It always annoyed me that the anti-war side said Iraq "distracted" us from Afghanistan. I thought it was a ridiculous charge considering we drove al Qaeda from Afghanistan and drove the Taliban from power; and that al Qaeda itself decided to make Iraq their main effort. It was only after Pakistan opened their border territory to jihadis in 2006 and the al Qaeda decision to abandon Iraq as their main front in 2007 (as the surge offensive and Awakening defeated them and their allies) that you could really say we needed more troops in Afghanistan. There was a lag--mainly in 2008--as we began to shift forces from Iraq to Afghanistan. But that is not a distraction given that it was always way more important to win in Iraq than in Afghanistan and that Afghanistan simply didn't need more US troops until then.
Yet as we fight in Afghanistan, we face jihadis trying to set up in Somalia where we have virtually no troops on the ground. We rely on local allies. If you wonder why we sent special forces to help track down the Lord's Resistance Army in Uganda, stop wondering:
At a training camp in Uganda, a dozen soldiers crouch, weapons raised as they make their way down a dirt road between shipping containers set up to look like buildings in the Somali capital. ...
The model of the Somali capital, or "Little Mogadishu" as it is known, was built by American military trainers to prepare the Ugandan soldiers to take part in the African Union mission propping up the Western-backed government in Mogadishu.
After al Qaeda-linked al Shabaab rebels pulled out of the capital last year, the United States has stepped up efforts to train Ugandan soldiers who will be part of the push by AMISOM to take more territory outside the capital.
Not that I'm saying we should pour troops into Somalia. If locals or regional allies can handle the problem, I'm happy just helping. But if anti-Afghanistan War people want to follow what the anti-Iraq people argued, they could easily say we are distracted from the real war on terror in Somalia. After all, very few al Qaeda are in Afghanistan now. Sure, some are in Pakistan--that's where we killed Osama bin Laden, after all--but there is far more of a threat in Somalia (and nearby Yemen for that matter) that al Qaeda can set up shop to project terrorist power to our shores.
We aren't distracted from Somalia. We are using a perfectly rational approach to fighting our jihadi enemies there because we can rely on locals and allies. We did the same in Afghanistan from 2002 to 2007 when the jihadi threat (al Qaeda and the Taliban) in Afghanistan was not high enough to challenge our goal of keeping Afghanistan from becoming a haven for al Qaeda again. It was only when the Taliban got a safe haven in Pakistan and al Qaeda gave up on winning in Iraq that the threat in Afghanistan required our forces to smash down the Taliban and prepare the Afghans for doing more to prevent al Qaeda and other jihadis from setting up shop on their territory to threaten us.
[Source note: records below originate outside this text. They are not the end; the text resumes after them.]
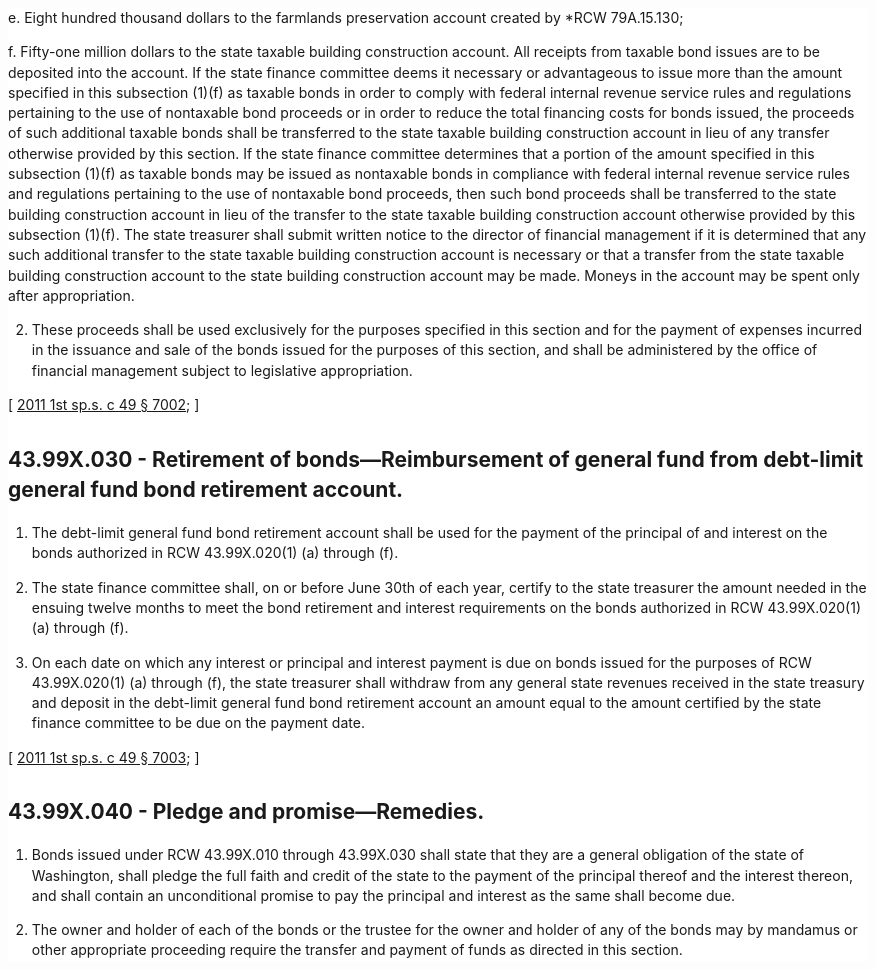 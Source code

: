    e. Eight hundred thousand dollars to the farmlands preservation account created by *RCW 79A.15.130;

   f. Fifty-one million dollars to the state taxable building construction account. All receipts from taxable bond issues are to be deposited into the account. If the state finance committee deems it necessary or advantageous to issue more than the amount specified in this subsection (1)(f) as taxable bonds in order to comply with federal internal revenue service rules and regulations pertaining to the use of nontaxable bond proceeds or in order to reduce the total financing costs for bonds issued, the proceeds of such additional taxable bonds shall be transferred to the state taxable building construction account in lieu of any transfer otherwise provided by this section. If the state finance committee determines that a portion of the amount specified in this subsection (1)(f) as taxable bonds may be issued as nontaxable bonds in compliance with federal internal revenue service rules and regulations pertaining to the use of nontaxable bond proceeds, then such bond proceeds shall be transferred to the state building construction account in lieu of the transfer to the state taxable building construction account otherwise provided by this subsection (1)(f). The state treasurer shall submit written notice to the director of financial management if it is determined that any such additional transfer to the state taxable building construction account is necessary or that a transfer from the state taxable building construction account to the state building construction account may be made. Moneys in the account may be spent only after appropriation.

2. These proceeds shall be used exclusively for the purposes specified in this section and for the payment of expenses incurred in the issuance and sale of the bonds issued for the purposes of this section, and shall be administered by the office of financial management subject to legislative appropriation.

\[ [2011 1st sp.s. c 49 § 7002](https://lawfilesext.leg.wa.gov/biennium/2011-12/Pdf/Bills/Session%20Laws/House/2020-S.SL.pdf?cite=2011%201st%20sp.s.%20c%2049%20§%207002); \]

## 43.99X.030 - Retirement of bonds—Reimbursement of general fund from debt-limit general fund bond retirement account.
1. The debt-limit general fund bond retirement account shall be used for the payment of the principal of and interest on the bonds authorized in RCW 43.99X.020(1) (a) through (f).

2. The state finance committee shall, on or before June 30th of each year, certify to the state treasurer the amount needed in the ensuing twelve months to meet the bond retirement and interest requirements on the bonds authorized in RCW 43.99X.020(1) (a) through (f).

3. On each date on which any interest or principal and interest payment is due on bonds issued for the purposes of RCW 43.99X.020(1) (a) through (f), the state treasurer shall withdraw from any general state revenues received in the state treasury and deposit in the debt-limit general fund bond retirement account an amount equal to the amount certified by the state finance committee to be due on the payment date.

\[ [2011 1st sp.s. c 49 § 7003](https://lawfilesext.leg.wa.gov/biennium/2011-12/Pdf/Bills/Session%20Laws/House/2020-S.SL.pdf?cite=2011%201st%20sp.s.%20c%2049%20§%207003); \]

## 43.99X.040 - Pledge and promise—Remedies.
1. Bonds issued under RCW 43.99X.010 through 43.99X.030 shall state that they are a general obligation of the state of Washington, shall pledge the full faith and credit of the state to the payment of the principal thereof and the interest thereon, and shall contain an unconditional promise to pay the principal and interest as the same shall become due.

2. The owner and holder of each of the bonds or the trustee for the owner and holder of any of the bonds may by mandamus or other appropriate proceeding require the transfer and payment of funds as directed in this section.
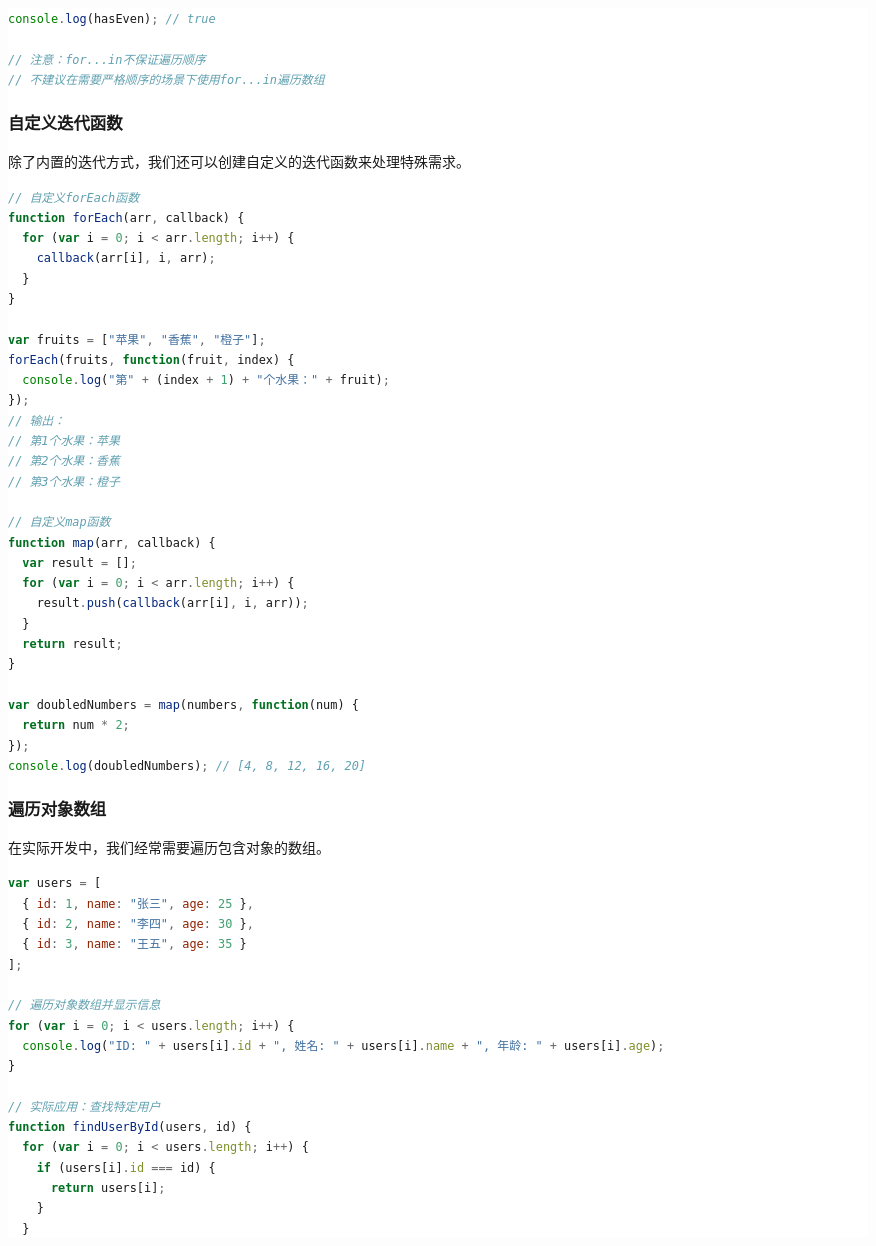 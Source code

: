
 ```javascript
console.log(hasEven); // true

// 注意：for...in不保证遍历顺序
// 不建议在需要严格顺序的场景下使用for...in遍历数组
```

### 自定义迭代函数

除了内置的迭代方式，我们还可以创建自定义的迭代函数来处理特殊需求。

```javascript
// 自定义forEach函数
function forEach(arr, callback) {
  for (var i = 0; i < arr.length; i++) {
    callback(arr[i], i, arr);
  }
}

var fruits = ["苹果", "香蕉", "橙子"];
forEach(fruits, function(fruit, index) {
  console.log("第" + (index + 1) + "个水果：" + fruit);
});
// 输出：
// 第1个水果：苹果
// 第2个水果：香蕉
// 第3个水果：橙子

// 自定义map函数
function map(arr, callback) {
  var result = [];
  for (var i = 0; i < arr.length; i++) {
    result.push(callback(arr[i], i, arr));
  }
  return result;
}

var doubledNumbers = map(numbers, function(num) {
  return num * 2;
});
console.log(doubledNumbers); // [4, 8, 12, 16, 20]
```

### 遍历对象数组

在实际开发中，我们经常需要遍历包含对象的数组。

```javascript
var users = [
  { id: 1, name: "张三", age: 25 },
  { id: 2, name: "李四", age: 30 },
  { id: 3, name: "王五", age: 35 }
];

// 遍历对象数组并显示信息
for (var i = 0; i < users.length; i++) {
  console.log("ID: " + users[i].id + ", 姓名: " + users[i].name + ", 年龄: " + users[i].age);
}

// 实际应用：查找特定用户
function findUserById(users, id) {
  for (var i = 0; i < users.length; i++) {
    if (users[i].id === id) {
      return users[i];
    }
  }
``` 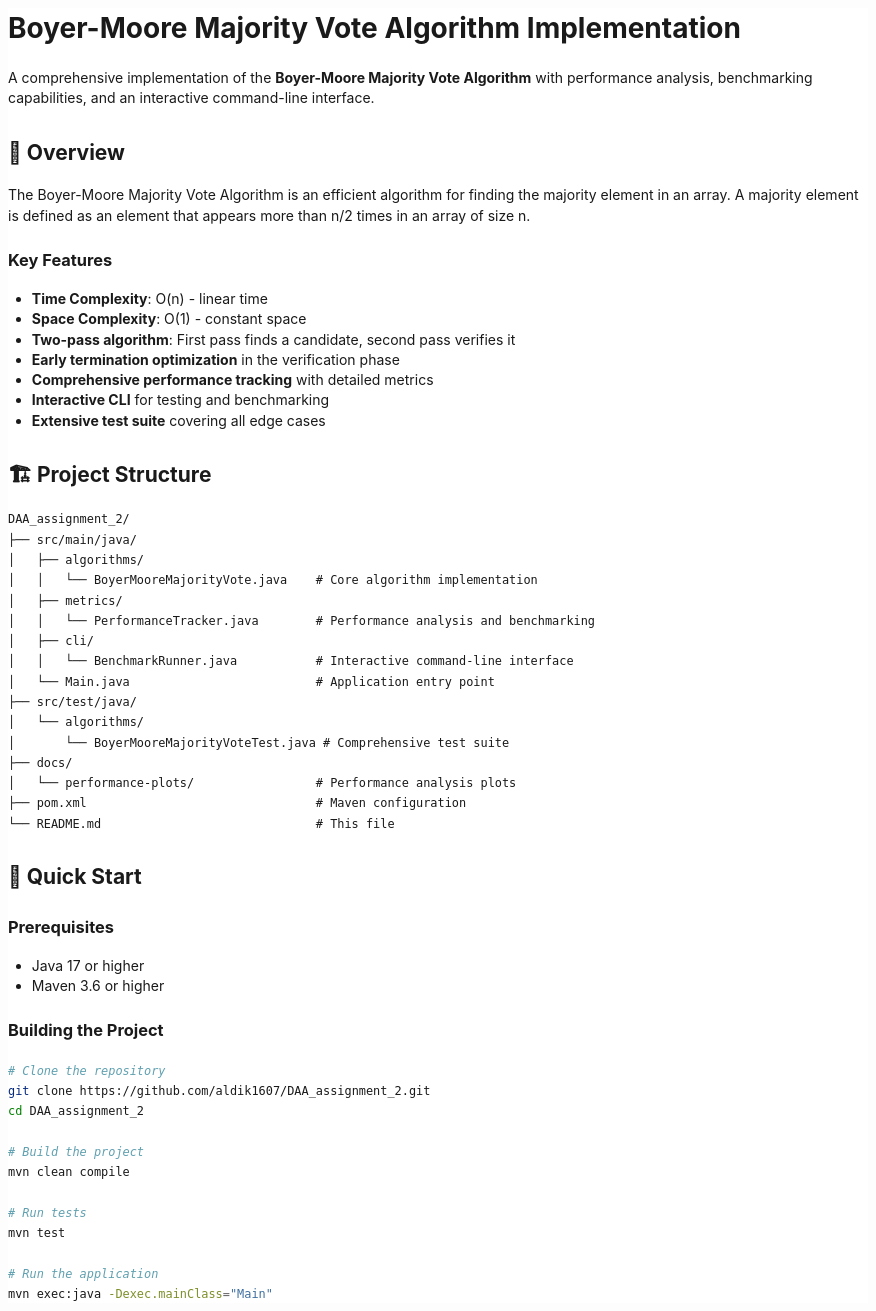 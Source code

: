 # Boyer-Moore Majority Vote Algorithm Implementation


A comprehensive implementation of the **Boyer-Moore Majority Vote Algorithm** with performance analysis, benchmarking capabilities, and an interactive command-line interface.

## 🎯 Overview

The Boyer-Moore Majority Vote Algorithm is an efficient algorithm for finding the majority element in an array. A majority element is defined as an element that appears more than n/2 times in an array of size n.

### Key Features
- **Time Complexity**: O(n) - linear time
- **Space Complexity**: O(1) - constant space
- **Two-pass algorithm**: First pass finds a candidate, second pass verifies it
- **Early termination optimization** in the verification phase
- **Comprehensive performance tracking** with detailed metrics
- **Interactive CLI** for testing and benchmarking
- **Extensive test suite** covering all edge cases

## 🏗️ Project Structure

```
DAA_assignment_2/
├── src/main/java/
│   ├── algorithms/
│   │   └── BoyerMooreMajorityVote.java    # Core algorithm implementation
│   ├── metrics/
│   │   └── PerformanceTracker.java        # Performance analysis and benchmarking
│   ├── cli/
│   │   └── BenchmarkRunner.java           # Interactive command-line interface
│   └── Main.java                          # Application entry point
├── src/test/java/
│   └── algorithms/
│       └── BoyerMooreMajorityVoteTest.java # Comprehensive test suite
├── docs/
│   └── performance-plots/                 # Performance analysis plots
├── pom.xml                                # Maven configuration
└── README.md                              # This file
```

## 🚀 Quick Start

### Prerequisites
- Java 17 or higher
- Maven 3.6 or higher

### Building the Project
```bash
# Clone the repository
git clone https://github.com/aldik1607/DAA_assignment_2.git
cd DAA_assignment_2

# Build the project
mvn clean compile

# Run tests
mvn test

# Run the application
mvn exec:java -Dexec.mainClass="Main"
``` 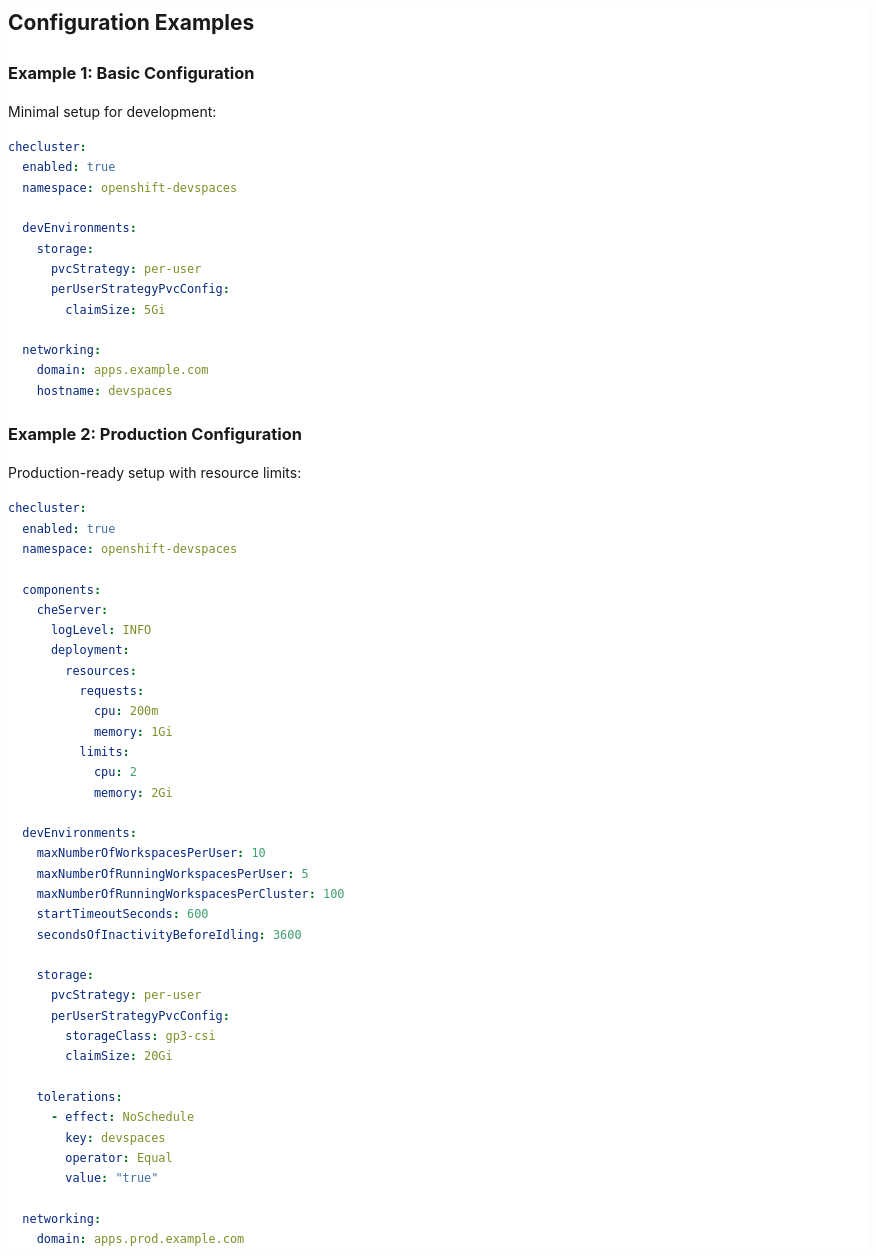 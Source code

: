 ## Configuration Examples

### Example 1: Basic Configuration

Minimal setup for development:

```yaml
checluster:
  enabled: true
  namespace: openshift-devspaces
 
  devEnvironments:
    storage:
      pvcStrategy: per-user
      perUserStrategyPvcConfig:
        claimSize: 5Gi
 
  networking:
    domain: apps.example.com
    hostname: devspaces
```

### Example 2: Production Configuration

Production-ready setup with resource limits:

```yaml
checluster:
  enabled: true
  namespace: openshift-devspaces
 
  components:
    cheServer:
      logLevel: INFO
      deployment:
        resources:
          requests:
            cpu: 200m
            memory: 1Gi
          limits:
            cpu: 2
            memory: 2Gi
 
  devEnvironments:
    maxNumberOfWorkspacesPerUser: 10
    maxNumberOfRunningWorkspacesPerUser: 5
    maxNumberOfRunningWorkspacesPerCluster: 100
    startTimeoutSeconds: 600
    secondsOfInactivityBeforeIdling: 3600
   
    storage:
      pvcStrategy: per-user
      perUserStrategyPvcConfig:
        storageClass: gp3-csi
        claimSize: 20Gi
   
    tolerations:
      - effect: NoSchedule
        key: devspaces
        operator: Equal
        value: "true"
 
  networking:
    domain: apps.prod.example.com
```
Just remember that if the notion that Somalia might need our attention more than Afghanistan takes off, it is just about getting the US out of Afghanistan and not into Somalia. Just as the original notion regarding the Iraq "distraction" obviously wasn't about getting troops to Afghanistan to win. Our president can't even bring himself to say we must "win" the "good war" there. It's all just about "ending" the war "responsibly." Which for our president means only losing after a decent interval to avoid being held responsible for the loss.
UPDATE: While this editorial doesn't bring up the need to get out of Afghanistan to fight in Somalia, it is a call to run from what was once the "good war" that Iraq distracted us from winning.
And the Vietnam reference is laughable, failing to recognize that South Vietman fell to the North Vietnamese invasion because we failed to support South Vietnam after we left--and as we promised we would. But good grief, you don't listen to the left on matters of military history, do you?